━━ Available data ━━
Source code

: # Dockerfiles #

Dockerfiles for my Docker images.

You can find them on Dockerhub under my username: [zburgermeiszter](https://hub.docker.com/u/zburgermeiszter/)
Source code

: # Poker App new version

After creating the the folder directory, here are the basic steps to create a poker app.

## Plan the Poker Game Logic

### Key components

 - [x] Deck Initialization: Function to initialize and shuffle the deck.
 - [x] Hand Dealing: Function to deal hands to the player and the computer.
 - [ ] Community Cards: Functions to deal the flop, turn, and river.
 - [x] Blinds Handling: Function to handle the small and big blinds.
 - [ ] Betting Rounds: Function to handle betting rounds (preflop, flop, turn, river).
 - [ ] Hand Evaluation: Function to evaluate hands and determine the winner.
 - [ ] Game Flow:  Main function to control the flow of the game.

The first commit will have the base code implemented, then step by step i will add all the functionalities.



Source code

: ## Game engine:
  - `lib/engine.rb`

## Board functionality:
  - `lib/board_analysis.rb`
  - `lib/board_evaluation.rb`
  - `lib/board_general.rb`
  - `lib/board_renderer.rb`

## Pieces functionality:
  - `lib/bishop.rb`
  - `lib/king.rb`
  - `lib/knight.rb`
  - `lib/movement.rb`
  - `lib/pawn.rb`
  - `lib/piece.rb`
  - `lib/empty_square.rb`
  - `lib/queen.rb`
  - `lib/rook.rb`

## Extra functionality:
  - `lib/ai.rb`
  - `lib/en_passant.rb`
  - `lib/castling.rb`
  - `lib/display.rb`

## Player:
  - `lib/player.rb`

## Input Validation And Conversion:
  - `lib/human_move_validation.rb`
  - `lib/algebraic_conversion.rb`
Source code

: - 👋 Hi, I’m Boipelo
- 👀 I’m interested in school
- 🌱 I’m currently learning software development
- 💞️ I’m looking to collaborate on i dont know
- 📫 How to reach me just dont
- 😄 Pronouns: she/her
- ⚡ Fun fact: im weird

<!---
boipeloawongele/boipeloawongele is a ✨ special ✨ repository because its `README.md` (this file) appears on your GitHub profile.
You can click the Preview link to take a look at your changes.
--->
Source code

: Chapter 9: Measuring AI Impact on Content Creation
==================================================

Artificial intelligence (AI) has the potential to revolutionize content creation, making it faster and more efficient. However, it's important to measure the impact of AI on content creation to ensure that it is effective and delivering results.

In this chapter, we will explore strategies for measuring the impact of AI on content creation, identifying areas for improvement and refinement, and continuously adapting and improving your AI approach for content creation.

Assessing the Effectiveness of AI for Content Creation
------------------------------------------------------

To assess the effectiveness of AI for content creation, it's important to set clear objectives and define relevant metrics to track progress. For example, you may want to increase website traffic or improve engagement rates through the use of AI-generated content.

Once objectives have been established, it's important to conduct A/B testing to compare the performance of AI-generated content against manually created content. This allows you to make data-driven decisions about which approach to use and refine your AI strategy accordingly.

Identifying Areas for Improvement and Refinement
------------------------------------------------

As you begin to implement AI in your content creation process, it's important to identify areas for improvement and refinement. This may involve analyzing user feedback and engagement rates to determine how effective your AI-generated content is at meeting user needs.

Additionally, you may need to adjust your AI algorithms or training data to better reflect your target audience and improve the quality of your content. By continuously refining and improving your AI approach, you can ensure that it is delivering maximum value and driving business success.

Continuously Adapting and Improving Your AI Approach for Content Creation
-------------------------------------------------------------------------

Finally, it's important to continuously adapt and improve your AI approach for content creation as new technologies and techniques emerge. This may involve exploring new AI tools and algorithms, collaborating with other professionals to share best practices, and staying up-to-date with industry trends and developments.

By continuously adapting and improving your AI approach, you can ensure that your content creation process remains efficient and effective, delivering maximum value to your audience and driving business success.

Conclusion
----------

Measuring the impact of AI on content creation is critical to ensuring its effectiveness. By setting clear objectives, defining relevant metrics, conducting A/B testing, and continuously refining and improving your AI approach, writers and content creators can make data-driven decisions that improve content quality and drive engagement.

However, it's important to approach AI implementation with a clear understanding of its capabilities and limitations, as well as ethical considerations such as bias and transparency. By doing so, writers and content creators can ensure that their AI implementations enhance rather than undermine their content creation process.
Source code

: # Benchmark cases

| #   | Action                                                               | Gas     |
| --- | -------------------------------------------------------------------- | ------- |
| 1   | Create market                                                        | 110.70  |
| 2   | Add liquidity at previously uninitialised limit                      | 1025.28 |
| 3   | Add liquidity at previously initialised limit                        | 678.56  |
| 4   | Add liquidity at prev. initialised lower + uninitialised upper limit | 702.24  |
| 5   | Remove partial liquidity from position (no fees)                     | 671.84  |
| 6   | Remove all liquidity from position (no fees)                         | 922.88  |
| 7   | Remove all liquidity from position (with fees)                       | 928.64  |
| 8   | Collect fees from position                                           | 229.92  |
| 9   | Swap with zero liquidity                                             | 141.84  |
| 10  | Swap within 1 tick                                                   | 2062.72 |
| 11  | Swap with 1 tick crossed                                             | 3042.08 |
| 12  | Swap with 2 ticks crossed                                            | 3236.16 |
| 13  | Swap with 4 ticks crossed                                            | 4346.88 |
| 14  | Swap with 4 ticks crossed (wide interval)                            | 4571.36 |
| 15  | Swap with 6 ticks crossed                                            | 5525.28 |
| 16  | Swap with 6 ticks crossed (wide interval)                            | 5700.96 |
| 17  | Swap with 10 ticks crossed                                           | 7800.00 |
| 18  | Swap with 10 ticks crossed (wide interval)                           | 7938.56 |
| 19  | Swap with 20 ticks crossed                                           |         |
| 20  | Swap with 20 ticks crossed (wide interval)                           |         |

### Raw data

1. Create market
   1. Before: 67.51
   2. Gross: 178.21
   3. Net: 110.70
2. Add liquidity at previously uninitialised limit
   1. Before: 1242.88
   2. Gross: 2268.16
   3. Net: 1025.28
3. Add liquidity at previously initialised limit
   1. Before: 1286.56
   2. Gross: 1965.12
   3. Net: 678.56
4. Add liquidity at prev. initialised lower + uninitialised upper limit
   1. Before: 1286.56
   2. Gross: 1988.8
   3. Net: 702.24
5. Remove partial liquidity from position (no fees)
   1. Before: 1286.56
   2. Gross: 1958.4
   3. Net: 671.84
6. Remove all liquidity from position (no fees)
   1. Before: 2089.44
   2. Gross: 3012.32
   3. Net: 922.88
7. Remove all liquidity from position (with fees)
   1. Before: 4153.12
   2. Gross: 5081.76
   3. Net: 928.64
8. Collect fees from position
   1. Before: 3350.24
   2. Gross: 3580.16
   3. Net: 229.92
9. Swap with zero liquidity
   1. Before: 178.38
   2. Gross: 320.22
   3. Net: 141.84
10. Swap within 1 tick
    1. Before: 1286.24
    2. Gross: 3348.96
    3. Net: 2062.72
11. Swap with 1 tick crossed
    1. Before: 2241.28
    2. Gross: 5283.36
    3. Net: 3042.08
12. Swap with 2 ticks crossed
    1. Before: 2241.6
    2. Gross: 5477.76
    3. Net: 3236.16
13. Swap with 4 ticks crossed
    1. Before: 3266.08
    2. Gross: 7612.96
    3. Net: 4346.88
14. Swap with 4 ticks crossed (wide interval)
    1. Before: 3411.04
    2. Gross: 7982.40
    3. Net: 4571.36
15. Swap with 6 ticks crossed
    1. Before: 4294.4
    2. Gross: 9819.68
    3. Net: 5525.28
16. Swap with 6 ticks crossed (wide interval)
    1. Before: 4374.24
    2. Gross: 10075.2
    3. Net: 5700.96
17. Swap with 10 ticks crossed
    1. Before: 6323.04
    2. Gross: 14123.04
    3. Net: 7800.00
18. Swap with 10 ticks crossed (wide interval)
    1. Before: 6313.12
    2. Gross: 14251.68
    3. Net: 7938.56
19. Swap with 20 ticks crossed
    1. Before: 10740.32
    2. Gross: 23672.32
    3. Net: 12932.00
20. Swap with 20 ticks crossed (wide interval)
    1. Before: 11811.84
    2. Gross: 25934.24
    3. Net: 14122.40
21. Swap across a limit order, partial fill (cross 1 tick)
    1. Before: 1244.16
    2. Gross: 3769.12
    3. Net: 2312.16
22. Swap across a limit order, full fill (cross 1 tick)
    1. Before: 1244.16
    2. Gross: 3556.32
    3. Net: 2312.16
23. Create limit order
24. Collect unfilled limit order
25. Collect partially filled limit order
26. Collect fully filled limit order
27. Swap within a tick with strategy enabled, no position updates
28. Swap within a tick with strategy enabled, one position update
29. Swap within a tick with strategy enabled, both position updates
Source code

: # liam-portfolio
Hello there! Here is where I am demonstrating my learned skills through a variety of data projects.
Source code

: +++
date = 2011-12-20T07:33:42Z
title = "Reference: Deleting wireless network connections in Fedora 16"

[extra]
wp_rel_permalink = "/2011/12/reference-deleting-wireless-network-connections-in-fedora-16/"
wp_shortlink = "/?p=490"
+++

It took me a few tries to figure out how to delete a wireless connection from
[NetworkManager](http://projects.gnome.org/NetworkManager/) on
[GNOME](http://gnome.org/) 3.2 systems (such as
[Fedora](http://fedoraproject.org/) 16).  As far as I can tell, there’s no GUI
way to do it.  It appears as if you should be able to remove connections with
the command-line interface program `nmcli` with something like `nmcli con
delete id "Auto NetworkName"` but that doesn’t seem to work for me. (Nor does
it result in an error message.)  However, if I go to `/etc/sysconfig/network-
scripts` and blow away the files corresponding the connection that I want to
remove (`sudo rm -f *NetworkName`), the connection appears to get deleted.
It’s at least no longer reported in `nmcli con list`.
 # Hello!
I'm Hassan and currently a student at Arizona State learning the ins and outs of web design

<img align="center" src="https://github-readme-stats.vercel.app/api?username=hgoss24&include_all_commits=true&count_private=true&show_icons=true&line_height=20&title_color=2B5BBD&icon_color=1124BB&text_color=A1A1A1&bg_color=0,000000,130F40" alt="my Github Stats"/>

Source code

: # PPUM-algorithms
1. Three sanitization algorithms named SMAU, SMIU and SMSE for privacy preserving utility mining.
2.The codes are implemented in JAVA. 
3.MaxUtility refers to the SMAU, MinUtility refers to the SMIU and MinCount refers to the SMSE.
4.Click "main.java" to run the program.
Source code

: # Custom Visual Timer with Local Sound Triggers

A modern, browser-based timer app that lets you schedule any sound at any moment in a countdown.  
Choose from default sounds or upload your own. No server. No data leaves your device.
━━━
> About this exercise:
Find and count the lines of the data that include the string "implemented", and report that figure by itself.

> Answer for this exercise:
2